If you’ve ever come across text in a foreign language that contains lots of
???? characters or have written some Python code and received a message such as
UnicodeDecodeError: 'ascii' codec can't decode byte 0xff in position 6: ordinal not in range(128) then you have run into a problem with character sets, encodings, Unicode and the like.
The truth is that many developers are put off by Unicode because most of the time it is possible to muddle through rather than take the time to learn the basics.
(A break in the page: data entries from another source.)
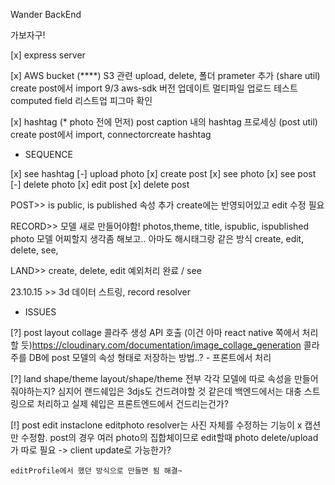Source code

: Wander BackEnd

가보자구!

[x] express server 

[x] AWS bucket (****)
    S3 관련 upload, delete, 폴더 prameter 추가 (share util)
    create post에서 import
    9/3 aws-sdk 버전 업데이트
        멀티파일 업로드 테스트 
        computed field 리스트업
        피그마 확인


[x] hashtag (* photo 전에 먼저)
    post caption 내의 hashtag 프로세싱 (post util)
    create post에서 import, connectorcreate hashtag

* SEQUENCE

[x] see hashtag
[-] upload photo
[x] create post
[x] see photo
[x] see post
[-] delete photo
[x] edit post
[x] delete post

POST>> is public, is published 속성 추가
create에는 반영되어있고 edit 수정 필요

RECORD>> 모델 새로 만들어야함!
photos,theme, title, ispublic, ispublished
photo 모델 어찌할지 생각좀 해보고.. 아마도 해시태그랑 같은 방식
create, edit, delete, see, 

LAND>> 
create, delete, edit 예외처리 완료 / see

23.10.15 >> 3d 데이터 스트링, record resolver

* ISSUES

[?] post layout collage
    콜라주 생성 API 호출 (이건 아마 react native 쪽에서 처리할 듯)https://cloudinary.com/documentation/image_collage_generation
    콜라주를 DB에 post 모델의 속성 형태로 저장하는 방법..?
    - 프론트에서 처리
    
[?] land shape/theme
    layout/shape/theme 전부 각각 모델에 따로 속성을 만들어줘야하는지?
    심지어 랜드쉐입은 3djs도 건드려야할 것 같은데 백엔드에서는 대충 스트링으로 처리하고 실제 쉐입은 프론트엔드에서 건드리는건가?


[!] post edit
    instaclone editphoto resolver는 사진 자체를 수정하는 기능이 x 캡션만 수정함. post의 경우 여러 photo의 집합체이므로 edit할때 photo delete/upload가 따로 필요 -> client update로 가능한가?

    editProfile에서 했던 방식으로 만들면 됨 해결~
To make the problem worse if you have a system that manages to fudge the issues and just about work and then start trying to do things properly with Unicode it often highlights problems in other parts of your code.
The good news is that Python has great Unicode support, so the rest of
this article will show you how to correctly use Unicode in Pylons to avoid
? characters and
What is Unicode?¶
When computers were first being used the characters that were most important were unaccented English letters. Each of these letters could be represented by a number between 32 and 127 and thus was born ASCII, a character set where space was 32, the letter “A” was 65 and everything could be stored in 7 bits.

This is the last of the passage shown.